| Exercise brief |
All records, exactly as written, minus the pictures: copy them out.

Records drawn from a dataset
################
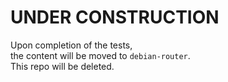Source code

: # UNDER CONSTRUCTION
Upon completion of the tests,  
the content will be moved to `debian-router`.  
This repo will be deleted.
################
| Expected answer |
Source code

: # UNDER CONSTRUCTION
Upon completion of the tests,  
the content will be moved to `debian-router`.  
This repo will be deleted.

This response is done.